Montana Ski Law

Montana’s ski safety statute is found at Mont. Code Ann §§ 23-2-731 to 23-2-736, last amended 2013. It defines skier, passenger, and operator duties. An operator owes certain warning, marking, and notice duties to skiers, “consistent with the duty of reasonable care owed.” Id. at § 23-2-733. Skiers assume all “risks inherent” in the sport, including collisions with other skiers and avalanches, except on open, designated ski trails. No limitations on a skier’s right to hold another skier legally accountable for damages caused by the other skier Id. at § 23-2-736. A tramway operator is not a common carrier, per § 23-2-703. Snowmobiling activity and liabilities are governed under a similar statutory scheme at §§ 23-2-651 to 23-2-655.


Upky v. Marshall Mountain, 180 P.3d 651, 342 Mont. 273, 2008 MT 90 (2008)

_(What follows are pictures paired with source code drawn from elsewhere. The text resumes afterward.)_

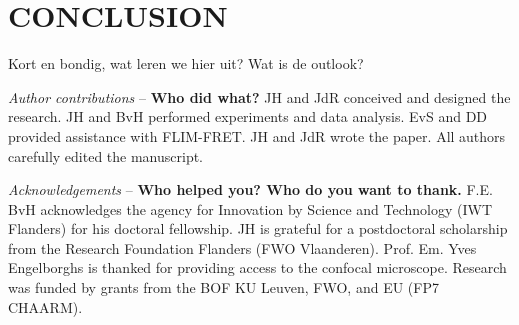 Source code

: \documentclass{uhphysreport}
\begin{document}
\section{CONCLUSION}
Kort en bondig, wat leren we hier uit? 
Wat is de outlook?


\textit{Author contributions} -- \textbf{Who did what?} 
JH and JdR conceived and designed the research. 
JH and BvH performed experiments and data analysis. 
EvS and DD provided assistance with FLIM-FRET. JH and JdR wrote the paper. 
All authors carefully edited the manuscript.

\textit{Acknowledgements} -- \textbf{Who helped you? Who do you want to thank.} 
F.E. BvH acknowledges the agency for Innovation by Science and Technology (IWT Flanders) for his doctoral fellowship. 
JH is grateful for a postdoctoral scholarship from the Research Foundation Flanders (FWO Vlaanderen). 
Prof. Em. Yves Engelborghs is thanked for providing access to the confocal microscope. 
Research was funded by grants from the BOF KU Leuven, FWO, and EU (FP7 CHAARM).

\clearpage

\clearpage

\vspace{0.5cm}
\printbibliography[title={REFERENCES}]
\newpage
\end{document}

Court found that record had evidence supporting jury finding that snowboard ramp builder was not negligent where builder claimed to have placed bamboo poles to signify the ramp was closed and the ultimate decision making authority to open or close the ramp was with the ski area operator.

Prior to 2006

In upholding the Act as amended in 1989 against a repeat of a 1988 challenge to its constitutionality (based on overbreadth), the court in Mead v. M.S.B., Inc., 872 P.2d 782 (Mon. 1994) held that the list of operators’ duties in § 23-2-733 is not exhaustive. This case also held that: 1) the question of whether a particular risk is “inherent” properly belongs with the jury, and 2) that operators remain subject to the state’s general due care statute, Mon. Code Ann. § 27-1- 701. The National Park Service was held not liable for the death of a child hiker killed on a trail not maintained in Winter at Yellowstone National Park, under the discretionary function exception to the Federal Tort Claims Act. Childers v. U.S., 40 F.3d 973 (9th Cir. 1995), cert denied. But consider the case of a snowboarder who suffered catastrophic brain injury allegedly caused by the Forest Service’s failure to warn of a potentially dangerous condition on a groomed snowmobile trail: Oberson v. U.S., 311 F.Supp.2d 917 (D. Mont. 2004) (Forest Service held liable). Like many other states, Montana has a recreational use statute (§ 70-16-302) that grants immunity to private landowners who open their property to the public for permissive, non- commercial recreational activity; a ski area successfully used the statute to fend off a wrongful death suit brought by the parents of a minor killed during after-hours sledding. Saari v. Winter Sports, Inc., 64 P.3d 1038 (Mont. 2003).